‘Peacemaker’ Trump breaks Biden’s bombing record since return to office: Report

US President Donald Trump has authorized more attacks in the first five months of his second term than former President Joe Biden did throughout his entire presidency, according to a report by the Armed Conflict Location and Event Data Project (ACLED).

In his inaugural address on January 20, 2024, newly elected Trump declared that his “proudest legacy” would be that of a “peacemaker.”

“Our power will stop all wars and bring a new spirit of unity to a world that has been angry, violent, and totally unpredictable,” he had said at the time.

However, “In just five months, Trump has overseen nearly as many US airstrikes (529) as were recorded across the entire four years of the previous administration (555),” ACLED’s President Clionadh Raleigh said.

Since taking office, Trump has ordered airstrikes against Iran, Iraq, Somalia, Syria, and Yemen, with the majority of the attacks targeting Yemen.

“The US military is moving faster, hitting harder, and doing so with fewer constraints. Syria, Iraq, Afghanistan, Yemen, Somalia, and now Iran are all familiar terrain, but this is not about geography; it is about frequency,” Raleigh added.

The significant increase in the number of attacks by the US against other countries compared to the number of attacks carried out during the Biden administration contradicts Trump’s campaign promises, which framed him as “anti-war.”

On March 15, 2025, the US launched a large campaign of air and naval strikes against Yemen, code-named “Operation Rough Rider.”

The US and Yemen reached a ceasefire agreement on May 6, after America and its allies had expended most of their munitions without significantly degrading Yemen’s military capabilities.

However, alongside the widespread destruction of civilian infrastructure, the US strikes on Yemen killed hundreds of civilians in a country already grappling with multiple humanitarian crises.

To date, “Operation Rough Rider” stands as the largest US military operation in West Asia during Trump’s second presidency.

An investigation released by Airwars last month revealed that Trump’s war on Yemen killed almost as many civilians in less than two months as in the past 23 years of US military action in the West Asian country combined.

“In the period between the first recorded US strikes in Yemen to the beginning of Trump’s campaign in March, at least 258 civilians were allegedly killed by US actions.
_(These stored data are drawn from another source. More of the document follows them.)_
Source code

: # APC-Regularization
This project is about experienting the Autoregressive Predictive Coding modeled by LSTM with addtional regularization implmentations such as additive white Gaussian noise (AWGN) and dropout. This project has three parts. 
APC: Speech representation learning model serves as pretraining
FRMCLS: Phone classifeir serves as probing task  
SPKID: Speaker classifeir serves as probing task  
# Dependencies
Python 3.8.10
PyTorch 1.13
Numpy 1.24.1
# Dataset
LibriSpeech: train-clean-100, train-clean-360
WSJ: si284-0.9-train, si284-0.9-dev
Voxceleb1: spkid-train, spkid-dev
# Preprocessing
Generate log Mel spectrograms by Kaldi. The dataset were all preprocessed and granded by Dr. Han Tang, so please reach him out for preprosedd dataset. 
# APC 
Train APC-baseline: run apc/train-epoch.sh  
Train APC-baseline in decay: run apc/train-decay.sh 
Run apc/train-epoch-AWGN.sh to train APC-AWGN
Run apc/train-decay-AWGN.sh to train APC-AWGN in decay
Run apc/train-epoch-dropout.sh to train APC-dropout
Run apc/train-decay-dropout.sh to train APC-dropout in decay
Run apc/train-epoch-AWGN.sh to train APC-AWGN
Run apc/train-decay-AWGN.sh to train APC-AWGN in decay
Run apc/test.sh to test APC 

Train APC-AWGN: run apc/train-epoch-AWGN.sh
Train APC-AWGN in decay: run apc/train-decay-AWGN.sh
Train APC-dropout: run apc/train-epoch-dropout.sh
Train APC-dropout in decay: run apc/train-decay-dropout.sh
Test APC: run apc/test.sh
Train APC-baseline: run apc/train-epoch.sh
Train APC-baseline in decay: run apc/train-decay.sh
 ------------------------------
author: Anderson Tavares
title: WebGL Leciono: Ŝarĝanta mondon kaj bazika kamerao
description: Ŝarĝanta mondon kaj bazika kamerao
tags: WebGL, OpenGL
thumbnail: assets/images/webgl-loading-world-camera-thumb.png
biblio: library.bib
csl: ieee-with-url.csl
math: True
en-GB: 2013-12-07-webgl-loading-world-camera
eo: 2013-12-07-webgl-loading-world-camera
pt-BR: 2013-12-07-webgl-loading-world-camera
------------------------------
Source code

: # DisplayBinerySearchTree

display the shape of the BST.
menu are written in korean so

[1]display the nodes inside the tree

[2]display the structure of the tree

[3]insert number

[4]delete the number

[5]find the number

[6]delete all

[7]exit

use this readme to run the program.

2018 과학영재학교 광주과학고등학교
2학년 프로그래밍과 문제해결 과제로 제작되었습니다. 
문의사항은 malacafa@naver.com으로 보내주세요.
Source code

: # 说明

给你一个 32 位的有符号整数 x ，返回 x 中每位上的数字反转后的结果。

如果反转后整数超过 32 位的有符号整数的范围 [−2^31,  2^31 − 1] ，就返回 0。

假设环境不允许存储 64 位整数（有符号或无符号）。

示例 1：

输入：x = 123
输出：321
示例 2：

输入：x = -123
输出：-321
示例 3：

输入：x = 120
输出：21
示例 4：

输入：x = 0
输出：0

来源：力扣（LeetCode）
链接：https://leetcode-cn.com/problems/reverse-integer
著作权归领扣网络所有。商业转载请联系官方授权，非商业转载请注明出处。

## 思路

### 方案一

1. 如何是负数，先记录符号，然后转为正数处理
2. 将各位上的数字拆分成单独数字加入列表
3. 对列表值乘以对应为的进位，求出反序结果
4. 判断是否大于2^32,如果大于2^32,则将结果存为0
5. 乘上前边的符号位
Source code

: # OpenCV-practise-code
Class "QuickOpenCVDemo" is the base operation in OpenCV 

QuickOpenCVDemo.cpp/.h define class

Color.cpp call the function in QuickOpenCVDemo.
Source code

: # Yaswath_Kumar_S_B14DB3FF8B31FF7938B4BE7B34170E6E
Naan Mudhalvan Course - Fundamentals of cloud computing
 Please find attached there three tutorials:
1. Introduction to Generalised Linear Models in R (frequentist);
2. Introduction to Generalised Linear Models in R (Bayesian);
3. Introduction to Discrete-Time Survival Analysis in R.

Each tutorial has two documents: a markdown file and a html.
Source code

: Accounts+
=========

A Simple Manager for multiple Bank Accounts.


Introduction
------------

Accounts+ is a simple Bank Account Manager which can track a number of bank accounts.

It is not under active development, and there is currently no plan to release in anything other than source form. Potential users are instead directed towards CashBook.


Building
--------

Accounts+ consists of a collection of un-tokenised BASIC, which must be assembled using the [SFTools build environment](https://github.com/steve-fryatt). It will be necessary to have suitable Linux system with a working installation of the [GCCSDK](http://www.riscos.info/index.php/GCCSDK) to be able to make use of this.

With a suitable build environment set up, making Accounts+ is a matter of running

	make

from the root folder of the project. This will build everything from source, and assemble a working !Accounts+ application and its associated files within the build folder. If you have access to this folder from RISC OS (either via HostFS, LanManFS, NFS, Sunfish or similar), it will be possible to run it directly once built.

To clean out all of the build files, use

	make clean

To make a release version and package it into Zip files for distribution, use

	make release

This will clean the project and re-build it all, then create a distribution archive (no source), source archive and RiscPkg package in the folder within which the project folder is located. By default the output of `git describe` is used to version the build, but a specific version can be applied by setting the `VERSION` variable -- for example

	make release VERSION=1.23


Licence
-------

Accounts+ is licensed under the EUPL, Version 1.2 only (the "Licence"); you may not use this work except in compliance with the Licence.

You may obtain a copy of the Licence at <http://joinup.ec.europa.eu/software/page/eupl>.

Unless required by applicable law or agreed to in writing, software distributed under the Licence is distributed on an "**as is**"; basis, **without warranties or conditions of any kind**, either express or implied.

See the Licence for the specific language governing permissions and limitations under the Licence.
In less than two months of Operation Rough Rider … at least 224 civilians in Yemen [were] killed by US airstrikes, nearly doubling the civilian casualty toll in Yemen by US actions since 2002,” the report by the NGO said.

On June 22, 2025, the US attacked three nuclear facilities in Iran in a coordinated offensive carried out in support of Israel’s war against the country.

On June 23, Iran’s military forces launched a flurry of missiles towards the US base in Qatar under the code name “Operation Glad Tidings of Victory” in retaliation for the US strikes and significantly damaged various parts of the base. 

Meanwhile, in Iraq, Syria, and Somalia, Trump continues to strike what he calls Daesh and Al-Shabab targets.

Despite pledging to end “forever wars,” Trump has instead expanded them, with his administration seemingly poised to involve the US in more conflicts worldwide in the near future.